Credit: Engadget

Credit: Engadget

When Google Glass was first unveiled to the public at Google I/O, the lack of support for prescription eyewear was a notable limitation. 75 percent of American adults use some sort of vision correction, with the majority of them being glasses, and Google obviously had a major market not being catered for.

In March, Google confirmed that there would be a version of Glass that would support prescription eyewear and now we’ve caught a glimpse of the first prototype of Glass out in the wild. Seen roaming around the floors of the Moscone Center in San Francisco was a man wearing a peculiar piece of hardware, mounted on top of prescription glasses. Is this the much vaunted Glass for prescription eyewear?

Google confirmed that this is a prototype of “Glass for glasses” (that’s not a real marketing term, just one that I made up), and uses the same software as the Explorer Edition of Glass, but contains slightly different hardware on the outside.

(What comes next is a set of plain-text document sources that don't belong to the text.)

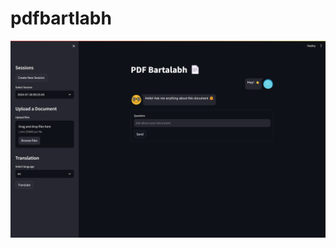 # pdfbartlabh
![PDF Bartalabh Chat Console](https://github.com/ZeroRaven/pdfbartlabh/blob/main/Screenshot%20(54).png)
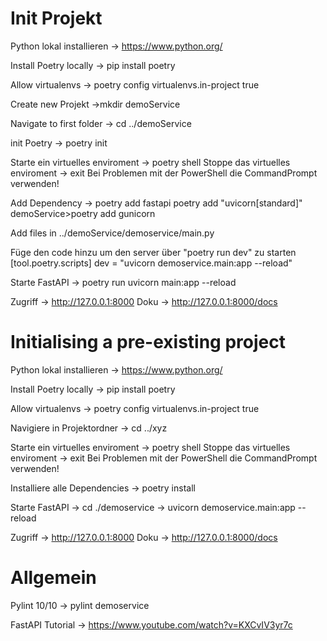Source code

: # Init Projekt

Python lokal installieren -> https://www.python.org/

Install Poetry locally -> pip install poetry

Allow virtualenvs -> poetry config virtualenvs.in-project true

Create new Projekt ->mkdir demoService

Navigate to first folder -> cd ../demoService

init Poetry -> poetry init

Starte ein virtuelles enviroment -> poetry shell
Stoppe das virtuelles enviroment -> exit
Bei Problemen mit der PowerShell die CommandPrompt verwenden!

Add Dependency ->
poetry add fastapi
poetry add "uvicorn[standard]"
demoService>poetry add gunicorn

Add files in ../demoService/demoservice/main.py

Füge den code hinzu um den server über "poetry run dev" zu starten
[tool.poetry.scripts]
dev = "uvicorn demoservice.main:app --reload"

Starte FastAPI -> poetry run uvicorn main:app --reload

Zugriff -> http://127.0.0.1:8000
Doku -> http://127.0.0.1:8000/docs

# Initialising a pre-existing project

Python lokal installieren -> https://www.python.org/

Install Poetry locally -> pip install poetry

Allow virtualenvs -> poetry config virtualenvs.in-project true

Navigiere in Projektordner -> cd ../xyz

Starte ein virtuelles enviroment -> poetry shell
Stoppe das virtuelles enviroment -> exit
Bei Problemen mit der PowerShell die CommandPrompt verwenden!

Installiere alle Dependencies -> poetry install

Starte FastAPI -> cd ./demoservice
-> uvicorn demoservice.main:app --reload

Zugriff -> http://127.0.0.1:8000
Doku -> http://127.0.0.1:8000/docs

# Allgemein

Pylint 10/10 -> pylint demoservice

FastAPI Tutorial -> https://www.youtube.com/watch?v=KXCvIV3yr7c

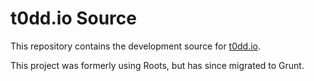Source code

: t0dd.io Source
=====================

This repository contains the development source for [t0dd.io](http://t0dd.io).

This project was formerly using Roots, but has since migrated to Grunt.
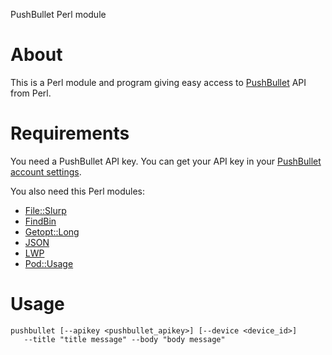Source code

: PushBullet Perl module

# About

This is a Perl module and program giving easy access to [PushBullet](https://www.pushbullet.com/) API from Perl.


# Requirements

You need a PushBullet API key. 
You can get your API key in your [PushBullet account settings](https://www.pushbullet.com/account).

You also need this Perl modules:

  * [File::Slurp](https://metacpan.org/release/File-Slurp)
  * [FindBin](https://metacpan.org/pod/FindBin)
  * [Getopt::Long](https://metacpan.org/release/Getopt-Long)
  * [JSON](https://metacpan.org/release/JSON)
  * [LWP](https://metacpan.org/release/libwww-perl)
  * [Pod::Usage](https://metacpan.org/release/Pod-Usage)


# Usage

	pushbullet [--apikey <pushbullet_apikey>] [--device <device_id>] 
	   --title "title message" --body "body message"
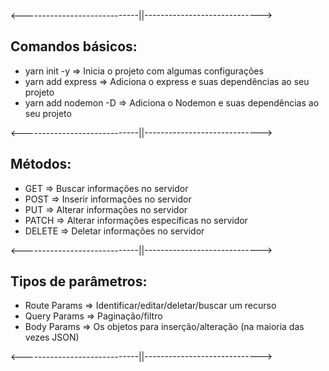 <-----------------------------||----------------------------->

## Comandos básicos:

- yarn init -y => Inicia o projeto com algumas configurações
- yarn add express => Adiciona o express e suas dependências ao seu projeto
- yarn add nodemon -D => Adiciona o Nodemon e suas dependências ao seu projeto

<-----------------------------||----------------------------->

## Métodos:

- GET => Buscar informações no servidor
- POST => Inserir informações no servidor
- PUT => Alterar informações no servidor
- PATCH => Alterar informações específicas no servidor
- DELETE => Deletar informações no servidor

<-----------------------------||----------------------------->

## Tipos de parâmetros:

- Route Params => Identificar/editar/deletar/buscar um recurso
- Query Params => Paginação/filtro
- Body Params => Os objetos para inserção/alteração (na maioria das vezes JSON)

<-----------------------------||----------------------------->
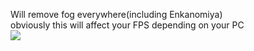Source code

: Will remove fog everywhere(including Enkanomiya)  
obviously this will affect your FPS depending on your PC  
![ ](https://cdn.discordapp.com/attachments/1027063731789770842/1087885823497744434/20230321184844.jpg)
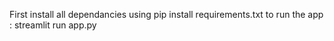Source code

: First install all dependancies using pip install requirements.txt
to run the app : streamlit run app.py
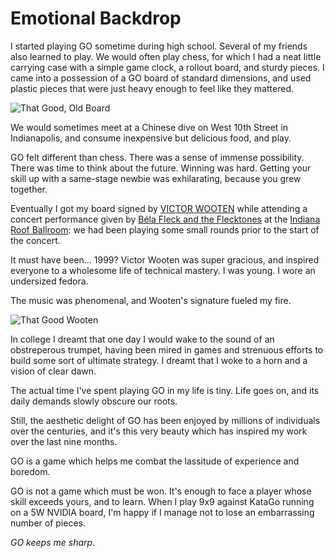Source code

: # Emotional Backdrop

I started playing GO sometime during high school.  Several of my friends also learned to play.  We would often play chess, for which I had a neat little carrying case with a simple game clock, a rollout board, and sturdy pieces.  I came into a possession of a GO board of standard dimensions, and used plastic pieces that were just heavy enough to feel like they mattered.

![That Good, Old Board](path/to/box)

We would sometimes meet at a Chinese dive on West 10th Street in Indianapolis, and consume inexpensive but delicious food, and play.

GO felt different than chess.  There was a sense of immense possibility.  There was time to think about the future.  Winning was hard.  Getting your skill up with a same-stage newbie was exhilarating, because you grew together.

Eventually I got my board signed by [VICTOR WOOTEN](https://www.victorwooten.com/) while attending a concert performance given by [Béla Fleck and the Flecktones](https://www.flecktones.com/) at the [Indiana Roof Ballroom](https://www.indianaroof.com/):  we had been playing some small rounds prior to the start of the concert.

It must have been... 1999?  Victor Wooten was super gracious, and inspired everyone to a wholesome life of technical mastery.  I was young.  I wore an undersized fedora.

The music was phenomenal, and Wooten's signature fueled my fire.

![That Good Wooten](of/the/board)

In college I dreamt that one day I would wake to the sound of an obstreperous trumpet, having been mired in games and strenuous efforts to build some sort of ultimate strategy.  I dreamt that I woke to a horn and a vision of clear dawn.

The actual time I've spent playing GO in my life is tiny.  Life goes on, and its daily demands slowly obscure our roots.

Still, the aesthetic delight of GO has been enjoyed by millions of individuals over the centuries, and it's this very beauty which has inspired my work over the last nine months.

GO is a game which helps me combat the lassitude of experience and boredom.

GO is not a game which must be won.  It's enough to face a player whose skill exceeds yours, and to learn.  When I play 9x9 against KataGo running on a 5W NVIDIA board, I'm happy if I manage not to lose an embarrassing number of pieces.

_GO keeps me *sharp*_.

This new development means Google is closer to building “Glass for glasses”, and we can only hope that this version of Glass will be released in tandem with the commercial release of normal Glass. Still not sure Google Glass is for you? Check out Joshua Vergara’s and Nate Swanner’s hands on with Glass, down below.

Is Google Glass is the future of mobile computing? Are you happy that Google is accomadating people who wear glasses as well?

  • Keith Villalobos

    I can just see it now,legions of tech Geek Idiots walking the streets with an I Phone in one hand and these expensive hyped glasses on and completely removed from reality just before there killed walking the streets or hit by a train.O ya driving a car texting on there stupid phone with these glasses on.A stupid way to die,Are you the next Fool?

    • Ivan Myring

      You think someone with these would have an iPhone?

      • John Markton Olarte

        YEAH NO ONE

    • GG

      Wow, u just won a price for being lost.

      When everyone else are idiots and fools it’s over due time to have a long hard look in the mirror.

  • Mark Hopkins

    Google told me that we shouldn’t expect these available to the public any time soon.

    Specifically, they said “your decision to get contacts instead of waiting for prescription compatible Glass was a wise one.”

    Also, that guy in the picture was wearing a suit that looked like Google Maps on the first day. Much cooler than the pictured suit.

    • GG

      Contacts Lenses are probably the best way for nearsighted, and prescription Glass will not be suitable for those using only reading glasses, so that leaves only those using eyeglass with progressive lenses, and problem for many will be that they have to remove the Google Glass in certain places, like that Seattle bar and a few million stores and offices who will soon implement a GG ban, leaving them visually impaired while inside the premises.